Logistic regression models PreviousNext
Mplus Discussion > Categorical Data Modeling >
Message/Author
 Daniel posted on Tuesday, December 16, 2003 - 6:39 am
Hi, is there a way to determine whether a model is linear in the logit for continuous predictor variables in mplus? I am following the Hosmer and Lemeshow criteria for variable selection, section 4.2, in their 2000 second edition text.
 bmuthen posted on Tuesday, December 16, 2003 - 10:03 am
You can always plot the sample logits against x to see if they are approximately linear in x. See Muthen (1993) in the Bollen-Long book - ref on the Mplus web site.
 daniel posted on Wednesday, December 17, 2003 - 4:39 am
Thank you.
 Don posted on Saturday, August 27, 2005 - 10:27 am
Hi, I have a big logictic model:
i. 1 binary response(dependent, y)
ii. 20 explanatory(independent, c1-c15 dichotomous, f16-f20 continuous)
iii. 5 interactions including "dichotomous*continuous" and "dichotomous*dichotomous"
iv. 7 coefficients had to be fixed in logictic regression
v. the missing are everythere, "." symbol in SAS file

When I ran yesterday, it appeared that:
1. I couldn't use "TYPE=LOGICTIC", the error message suggested to use "TYPE=RANDOM", CAN I use "TYPE = general missing h1"?
2. I couldn't use "c1xf16 | c1 XWITH f16" and "c1xc2 | c1 XWITH c2", the error message suggested to use "DEFINE command", I tried "DEFINE: c1xf16 = c1 * f16
c1xc2 = c1 * c2;", but the error message said that "c1xf16" and "c1xc2" are unknown, so it didn't work. Could you please to tell me how to create the interaction terms in M+ command? OR is there a simple way in M+ to for interaction like in S+: "c1:f16" or in SAS: "c1*c2" ?
3. Can I use "OUTPUT: standardized sampstat"? If I can't, does it realy matter for model estimates interpretation?
4. Does M+ offer the results of -2*loglikelihood under Ho and Ha? Since we need to use likelihood ratio test for significant term-selestion but I didn't find out in the output.
5. Does M+ have a build-in or existing function for stepwise model selection based on specified BIC or AIC? I know S+ has this kind of function called "stepwise".

Thanks
 Linda K. Muthen posted on Saturday, August 27, 2005 - 4:26 pm
1. TYPE=LOGISTIC; is just for univariate logisitc regression. If you have categorical outcomes and are using the maximum likelihood estimator, you are estimating logistic regressions. Yes, you can use TYPE=GENERAL MISSING H1; with ESTIMATOR = ML or MLR;

2. If you define new variables, you need to put them at the end of the USEVARIABLES statement. If you did that and still get the message, send your input, data, output, and license number to support@statmodel.com.

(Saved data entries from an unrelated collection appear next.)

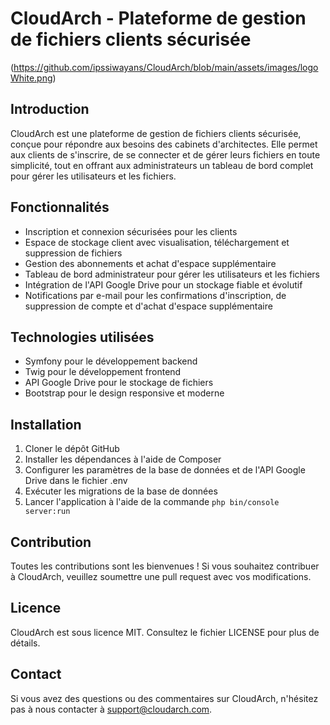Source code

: CloudArch - Plateforme de gestion de fichiers clients sécurisée
==============================================================

(https://github.com/ipssiwayans/CloudArch/blob/main/assets/images/logoWhite.png)

Introduction
------------

CloudArch est une plateforme de gestion de fichiers clients sécurisée, conçue pour répondre aux besoins des cabinets d'architectes. Elle permet aux clients de s'inscrire, de se connecter et de gérer leurs fichiers en toute simplicité, tout en offrant aux administrateurs un tableau de bord complet pour gérer les utilisateurs et les fichiers.

Fonctionnalités
--------------

* Inscription et connexion sécurisées pour les clients
* Espace de stockage client avec visualisation, téléchargement et suppression de fichiers
* Gestion des abonnements et achat d'espace supplémentaire
* Tableau de bord administrateur pour gérer les utilisateurs et les fichiers
* Intégration de l'API Google Drive pour un stockage fiable et évolutif
* Notifications par e-mail pour les confirmations d'inscription, de suppression de compte et d'achat d'espace supplémentaire

Technologies utilisées
-----------------------

* Symfony pour le développement backend
* Twig pour le développement frontend
* API Google Drive pour le stockage de fichiers
* Bootstrap pour le design responsive et moderne

Installation
------------

1. Cloner le dépôt GitHub
2. Installer les dépendances à l'aide de Composer
3. Configurer les paramètres de la base de données et de l'API Google Drive dans le fichier .env
4. Exécuter les migrations de la base de données
5. Lancer l'application à l'aide de la commande `php bin/console server:run`

Contribution
------------

Toutes les contributions sont les bienvenues ! Si vous souhaitez contribuer à CloudArch, veuillez soumettre une pull request avec vos modifications.

Licence
-------

CloudArch est sous licence MIT. Consultez le fichier LICENSE pour plus de détails.

Contact
-------

Si vous avez des questions ou des commentaires sur CloudArch, n'hésitez pas à nous contacter à [support@cloudarch.com](mailto:support@clourdarch.com).
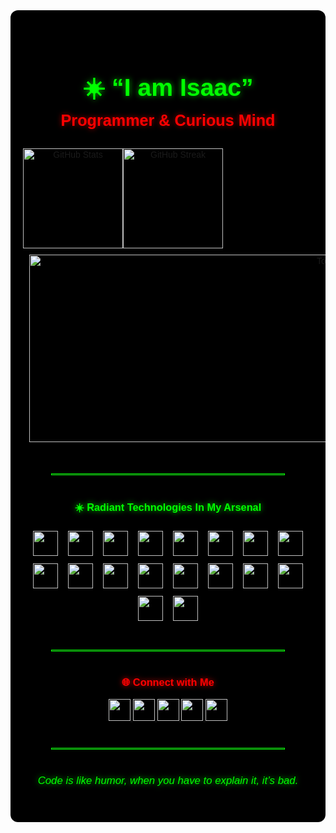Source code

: <div align="center" style="background-color:#000; padding:40px 20px; border-radius:12px; position:relative; overflow:hidden; font-family:sans-serif;">

  <img 
    src="https://i.pinimg.com/originals/38/4b/a2/384ba299f332f7ebddbe2782e3c583d8.gif" 
    alt="Escanor Background" 
    style="position:absolute; top:0; left:0; width:100%; height:100%; object-fit:cover; opacity:0.18; mix-blend-mode:overlay;"
  />

  <div style="position:relative; z-index:1;">
    <h1 style="color:#00FF00; font-size:2.8em; margin-bottom:0; text-shadow:0 0 10px rgba(0,255,0,0.7);">
      ☀️ “I am Isaac”
    </h1>
    <h2 style="color:#FF0000; font-size:1.8em; margin-top:0; text-shadow:0 0 8px rgba(255,0,0,0.6);">
      Programmer & Curious Mind
    </h2>

  <div align="center" style="display:flex; flex-wrap:wrap; justify-content:left; align-items:left; margin:30px 0;">
  <img
    src="https://github-readme-stats.vercel.app/api?username=bigizic&show_icons=true&theme=chartreuse-dark&include_all_commits=true&count_private=true&border_radius=10"
    height="160"
    alt="GitHub Stats"
  />
    <img
    src="https://streak-stats.demolab.com?user=bigizic&theme=chartreuse-dark&border_radius=10&layout=compact"
    alt="GitHub Streak"
    height="160"
  />
  <div style="margin:10px;">
  <img
    src="https://github-readme-stats.vercel.app/api/top-langs?username=bigizic&layout=compact&theme=chartreuse-dark&langs_count=15&border_radius=10"
    alt="Top Languages"
    width="1000"
    height="300"
  />
  </div>
</div>
<hr style="border:1px solid #00FF00; margin:40px auto; width:80%;" />
<h3 style="color:#00FF00; text-shadow:0 0 10px rgba(0,255,0,0.8);">
  ☀️ Radiant Technologies In My Arsenal
</h3>

<div align="center">
  <img src="https://cdn.jsdelivr.net/gh/devicons/devicon/icons/javascript/javascript-original.svg" height="40" style="display:inline-block;margin:6px;" />
  <img src="https://cdn.jsdelivr.net/gh/devicons/devicon/icons/typescript/typescript-original.svg" height="40" style="display:inline-block;margin:6px;" />
  <img src="https://cdn.jsdelivr.net/gh/devicons/devicon/icons/react/react-original.svg" height="40" style="display:inline-block;margin:6px;" />
  <img src="https://cdn.jsdelivr.net/gh/devicons/devicon/icons/redux/redux-original.svg" height="40" style="display:inline-block;margin:6px;" />
  <img src="https://cdn.jsdelivr.net/gh/devicons/devicon/icons/nextjs/nextjs-original.svg" height="40" style="display:inline-block;margin:6px;" />
  <img src="https://cdn.jsdelivr.net/gh/devicons/devicon/icons/nodejs/nodejs-original.svg" height="40" style="display:inline-block;margin:6px;" />
  <img src="https://cdn.jsdelivr.net/gh/devicons/devicon/icons/express/express-original.svg" height="40" style="display:inline-block;margin:6px;" />
  <img src="https://cdn.jsdelivr.net/gh/devicons/devicon/icons/docker/docker-original.svg" height="40" style="display:inline-block;margin:6px;" />
  <img src="https://cdn.jsdelivr.net/gh/devicons/devicon/icons/redis/redis-original.svg" height="40" style="display:inline-block;margin:6px;" />
  <img src="https://cdn.jsdelivr.net/gh/devicons/devicon/icons/mongodb/mongodb-original.svg" height="40" style="display:inline-block;margin:6px;" />
  <img src="https://cdn.jsdelivr.net/gh/devicons/devicon/icons/mysql/mysql-original.svg" height="40" style="display:inline-block;margin:6px;" />
  <img src="https://cdn.jsdelivr.net/gh/devicons/devicon/icons/postgresql/postgresql-original.svg" height="40" style="display:inline-block;margin:6px;" />
  <img src="https://cdn.jsdelivr.net/gh/devicons/devicon/icons/sqlite/sqlite-original.svg" height="40" style="display:inline-block;margin:6px;" />
  <img src="https://cdn.jsdelivr.net/gh/devicons/devicon/icons/python/python-original.svg" height="40" style="display:inline-block;margin:6px;" />
  <img src="https://cdn.jsdelivr.net/gh/devicons/devicon/icons/c/c-original.svg" height="40" style="display:inline-block;margin:6px;" />
  <img src="https://cdn.jsdelivr.net/gh/devicons/devicon/icons/cplusplus/cplusplus-original.svg" height="40" style="display:inline-block;margin:6px;" />
  <img src="https://cdn.jsdelivr.net/gh/devicons/devicon/icons/trello/trello-plain.svg" height="40" style="display:inline-block;margin:6px;" />
  <img src="https://cdn.jsdelivr.net/gh/devicons/devicon/icons/slack/slack-original.svg" height="40" style="display:inline-block;margin:6px;" />
</div>
    <hr style="border:1px solid #00FF00; margin:40px auto; width:80%;" />
    <h3 style="color:#FF0000; text-shadow:0 0 8px rgba(255,0,0,0.8);">
      🌐 Connect with Me
    </h3>
    <p align="center">
      <a href="https://youtube.com/@bigizic?si=JRr0BW_xDhCY2Yfx" target="_blank">
        <img src="https://img.shields.io/badge/Youtube-FF0000?style=for-the-badge&logo=youtube&logoColor=white" height="35" />
      </a>
      <a href="mailto:olalekanisaac75@gmail.com" target="_blank">
        <img src="https://img.shields.io/badge/Gmail-D14836?style=for-the-badge&logo=gmail&logoColor=white" height="35" />
      </a>
      <a href="https://www.linkedin.com/in/isaac-ajibola-73a31025a" target="_blank">
        <img src="https://img.shields.io/badge/LinkedIn-00A0DC?style=for-the-badge&logo=linkedin&logoColor=white" height="35" />
      </a>
      <a href="https://instagram.com/smallsilverback" target="_blank">
        <img src="https://img.shields.io/badge/Instagram-E4405F?style=for-the-badge&logo=instagram&logoColor=white" height="35" />
      </a>
      <a href="https://discord.gg/" target="_blank">
        <img src="https://img.shields.io/badge/Isaac_aj-00FF00?style=for-the-badge&logo=discord&logoColor=000000" height="35" />
      </a>
    </p>
    <hr style="border:1px solid #00FF00; margin:40px auto; width:80%;" />
    <p align="center" style="color:#00FF00; font-style:italic; text-shadow:0 0 10px rgba(0,255,0,0.8); font-size:1.2em;">
      Code is like humor, when you have to explain it, it’s bad.
    </p>
  </div>
</div>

3. Yes, you can use this in most cases. You will get sample statistics and standardized parameter estimates.

4. You get a loglikelihood value for your H0 model.

5. No.

Please send further questions of this type along with your license number to support@statmodel.com. We try to reserve Mplus Discussion for questions that do not fall under Mplus support.
 Don posted on Wednesday, August 31, 2005 - 12:53 pm
Hi, Linda

I am dealing a data with less than 18000 subjects (18000 rows in SAS data file) with less than 12000 complete.
In the future, I am told to deal with 300000 - 600000 subjects (rows in SAS data file).

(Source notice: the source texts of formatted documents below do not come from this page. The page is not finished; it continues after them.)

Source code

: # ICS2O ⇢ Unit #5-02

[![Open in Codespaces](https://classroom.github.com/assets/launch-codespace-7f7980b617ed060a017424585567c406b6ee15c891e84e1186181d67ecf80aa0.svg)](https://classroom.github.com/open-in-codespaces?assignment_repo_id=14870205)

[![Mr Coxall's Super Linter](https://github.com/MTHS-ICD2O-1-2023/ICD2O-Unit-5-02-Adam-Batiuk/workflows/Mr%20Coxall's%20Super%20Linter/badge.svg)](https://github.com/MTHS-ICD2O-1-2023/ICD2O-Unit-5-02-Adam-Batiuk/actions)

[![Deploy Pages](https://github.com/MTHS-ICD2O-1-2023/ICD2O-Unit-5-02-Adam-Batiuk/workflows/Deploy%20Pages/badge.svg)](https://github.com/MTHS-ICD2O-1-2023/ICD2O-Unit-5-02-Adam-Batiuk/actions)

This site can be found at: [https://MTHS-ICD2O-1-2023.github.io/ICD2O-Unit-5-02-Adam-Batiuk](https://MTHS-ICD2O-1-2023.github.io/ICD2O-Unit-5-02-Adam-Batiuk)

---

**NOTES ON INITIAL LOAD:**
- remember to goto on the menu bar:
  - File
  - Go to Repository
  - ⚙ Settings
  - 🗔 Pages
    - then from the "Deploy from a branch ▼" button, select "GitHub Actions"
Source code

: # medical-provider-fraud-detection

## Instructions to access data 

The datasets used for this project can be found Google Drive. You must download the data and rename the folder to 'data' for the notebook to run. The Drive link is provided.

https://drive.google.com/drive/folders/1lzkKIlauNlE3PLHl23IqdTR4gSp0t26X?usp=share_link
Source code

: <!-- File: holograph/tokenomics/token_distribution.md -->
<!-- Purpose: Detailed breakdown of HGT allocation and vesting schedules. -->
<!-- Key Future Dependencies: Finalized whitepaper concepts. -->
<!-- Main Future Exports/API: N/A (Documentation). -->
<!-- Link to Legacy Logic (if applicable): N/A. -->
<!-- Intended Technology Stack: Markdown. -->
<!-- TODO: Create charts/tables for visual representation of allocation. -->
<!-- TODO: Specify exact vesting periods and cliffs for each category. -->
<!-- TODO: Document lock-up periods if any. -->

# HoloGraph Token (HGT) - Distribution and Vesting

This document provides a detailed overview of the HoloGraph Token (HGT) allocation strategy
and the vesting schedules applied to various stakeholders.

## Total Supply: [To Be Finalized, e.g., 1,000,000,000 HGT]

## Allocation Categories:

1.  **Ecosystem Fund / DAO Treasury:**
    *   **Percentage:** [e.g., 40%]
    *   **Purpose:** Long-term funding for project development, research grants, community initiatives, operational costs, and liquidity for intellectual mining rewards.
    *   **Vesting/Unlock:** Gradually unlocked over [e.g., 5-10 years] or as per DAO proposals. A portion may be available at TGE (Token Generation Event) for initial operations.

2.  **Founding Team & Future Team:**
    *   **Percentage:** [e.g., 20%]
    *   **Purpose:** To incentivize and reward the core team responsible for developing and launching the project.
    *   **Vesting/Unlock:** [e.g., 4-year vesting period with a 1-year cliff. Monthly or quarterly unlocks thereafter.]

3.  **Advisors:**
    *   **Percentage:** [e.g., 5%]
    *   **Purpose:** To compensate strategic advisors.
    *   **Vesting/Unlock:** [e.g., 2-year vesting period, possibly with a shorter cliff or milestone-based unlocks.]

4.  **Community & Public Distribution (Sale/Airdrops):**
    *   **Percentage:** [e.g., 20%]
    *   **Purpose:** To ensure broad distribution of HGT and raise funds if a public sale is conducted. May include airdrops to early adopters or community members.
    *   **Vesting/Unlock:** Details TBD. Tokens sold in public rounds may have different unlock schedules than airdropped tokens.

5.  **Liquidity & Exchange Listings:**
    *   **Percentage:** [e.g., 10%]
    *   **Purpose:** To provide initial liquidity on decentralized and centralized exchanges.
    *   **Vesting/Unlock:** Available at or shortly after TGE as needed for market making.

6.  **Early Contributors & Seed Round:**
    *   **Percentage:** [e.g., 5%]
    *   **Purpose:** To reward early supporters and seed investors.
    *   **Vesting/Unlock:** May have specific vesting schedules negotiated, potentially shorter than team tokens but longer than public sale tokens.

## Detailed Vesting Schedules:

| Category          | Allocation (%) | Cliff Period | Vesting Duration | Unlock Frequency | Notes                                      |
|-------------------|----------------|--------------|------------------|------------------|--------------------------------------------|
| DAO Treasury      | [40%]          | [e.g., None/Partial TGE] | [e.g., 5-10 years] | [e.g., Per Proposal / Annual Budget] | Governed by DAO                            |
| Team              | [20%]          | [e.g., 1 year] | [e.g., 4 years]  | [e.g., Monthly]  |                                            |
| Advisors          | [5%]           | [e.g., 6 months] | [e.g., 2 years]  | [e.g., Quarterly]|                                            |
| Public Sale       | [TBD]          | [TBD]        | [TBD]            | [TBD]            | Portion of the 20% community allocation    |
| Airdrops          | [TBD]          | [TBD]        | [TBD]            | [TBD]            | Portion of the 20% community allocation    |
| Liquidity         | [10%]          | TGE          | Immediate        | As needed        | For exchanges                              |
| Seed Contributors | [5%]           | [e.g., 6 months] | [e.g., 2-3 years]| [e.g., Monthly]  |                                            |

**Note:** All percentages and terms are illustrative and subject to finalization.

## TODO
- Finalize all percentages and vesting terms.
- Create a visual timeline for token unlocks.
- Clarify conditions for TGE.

Could M+ handle this huge data set?
Could you please tell me the limit of rows or records for M+?

Thanks
 Linda K. Muthen posted on Wednesday, August 31, 2005 - 2:39 pm
There are no limits on the numbers of observations other than the limits imposed by your own computer.
 Marten Beckman posted on Thursday, September 15, 2005 - 5:34 am
Hi,
I have a problem with calculating propensity scores: I wanted to predict a binary (treatment/non-treatment)outcome to receive the propabilites to which group the persons should belong considering their covariate-differences.
Problem: I have a hierarchical dataset with some non-ignorable missing data - so Mplus seemed to be the option. But I encountered two problems which i couldn't solve with the manual only:

1) Theoretically I think a "TYPE = LOGISTIC MISSING H1 CLUSTER"-analysis would be appropriate but it seems that this combination doesn't work.

2) I need to have the estimated probabilities to which outcome class my cases belong. [In the manual I just found an option for latent class analysis (these CPROBABILITIES)]. I couldn't find a similar option for the logistic regression.

So my question would be: Can Mplus solve these two problems? How can I do that?

Thank you very much,

Marten
 Linda K. Muthen posted on Thursday, September 15, 2005 - 8:18 am
1. I think what you want is TYPE=COMPLEX MISSING; with ESTIMATOR = ML; This will give you logistic regression when you have categorical outcomes. TYPE=LOGISTIC; is only for univariate logistic regression and is limited in which options can be used with it.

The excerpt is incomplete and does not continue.